Creative briefs are becoming more and more demanding, and with increasing complexity in geometry, texture maps need to be increasingly higher in resolution. 

With this in mind it is very important to try and squeeze out as much performance as possible from your machine to allow as fluid as possible a painting process when using Mari. 

There are many things you can do in order to achieve this, and this article will go through each Mari feature you can use, step by step.




Mip-Mapping Generation - "Fast"
No linearization is performed and the down sampling is done in the native colorspace of the image. 
This speeds up the process of things like baking paint down from the buffer to the canvas, but can intorduce errors due to the maths being non-inear

Depth Projection - "Allow Depth Projection" - DISABLED
Depth project can be used to make more accurate shadows in a real time application, disabling it will free up system resources.

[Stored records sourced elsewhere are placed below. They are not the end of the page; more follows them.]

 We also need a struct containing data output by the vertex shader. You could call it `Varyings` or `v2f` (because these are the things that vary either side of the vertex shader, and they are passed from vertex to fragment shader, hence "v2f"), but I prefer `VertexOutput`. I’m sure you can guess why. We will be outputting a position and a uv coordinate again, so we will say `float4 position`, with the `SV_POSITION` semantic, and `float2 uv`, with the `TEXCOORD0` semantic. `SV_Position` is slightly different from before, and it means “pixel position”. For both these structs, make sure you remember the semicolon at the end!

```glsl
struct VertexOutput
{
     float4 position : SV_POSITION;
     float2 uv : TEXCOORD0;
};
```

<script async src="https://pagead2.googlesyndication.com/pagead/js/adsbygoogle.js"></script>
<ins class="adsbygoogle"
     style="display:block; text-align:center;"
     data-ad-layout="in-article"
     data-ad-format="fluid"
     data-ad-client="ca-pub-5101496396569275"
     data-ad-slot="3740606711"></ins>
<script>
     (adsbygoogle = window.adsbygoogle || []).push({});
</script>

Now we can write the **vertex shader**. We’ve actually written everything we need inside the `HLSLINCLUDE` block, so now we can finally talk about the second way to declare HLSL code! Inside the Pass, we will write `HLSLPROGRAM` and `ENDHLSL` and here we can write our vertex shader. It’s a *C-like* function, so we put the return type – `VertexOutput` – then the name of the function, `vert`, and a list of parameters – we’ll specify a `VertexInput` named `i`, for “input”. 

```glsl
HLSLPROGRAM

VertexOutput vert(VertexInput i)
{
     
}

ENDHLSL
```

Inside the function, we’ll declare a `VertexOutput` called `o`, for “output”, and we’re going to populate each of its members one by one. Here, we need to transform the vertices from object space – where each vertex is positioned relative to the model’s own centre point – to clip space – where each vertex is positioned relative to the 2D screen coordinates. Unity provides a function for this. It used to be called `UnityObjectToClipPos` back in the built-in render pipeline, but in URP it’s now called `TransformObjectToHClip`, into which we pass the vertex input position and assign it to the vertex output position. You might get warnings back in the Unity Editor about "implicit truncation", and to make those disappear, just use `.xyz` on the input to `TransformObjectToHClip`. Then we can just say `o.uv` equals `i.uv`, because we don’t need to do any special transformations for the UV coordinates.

Virtual Texture Type - "Byte"
Controls the data type of cached channel data for display. Increasing it will improve accuracy of displayed values at a great cost to GPU memory

Virtual Texture Depth
Controls the number of 2D texture layers.
Increasing this may resolve issues with flickering textures. And increase the speed in which tumbling a model happens at, each 2D texture layer in the virtual texture equates to 2GB of memory on your GPU. Exceeding your GPU memory limit will cause issues.


Avoid using raw procedural nodes, they require a lot of system memory in order to calculate and render them given their high level of complexity. Wherever possible cache them to increase performance. 
Shaders & Layers

Caching layers: A large number of layers, or computationally expensive layers can decrease performance. Caching these layers can mitigate this. To cache layers, from the Layers menu select Caching > Cache Layers or right-click on the layer and select Caching > Cache Layers from the dropdown menu.

Multiple shader setups: Have multiple shader setups and switch between them.
E.g. have a light set up for painting/editing and a full heavy set up for final previews
Bump Mode: Setting the Bump Mode to 'Fast' is also more suitable for previewing as opposed to 'Final' look.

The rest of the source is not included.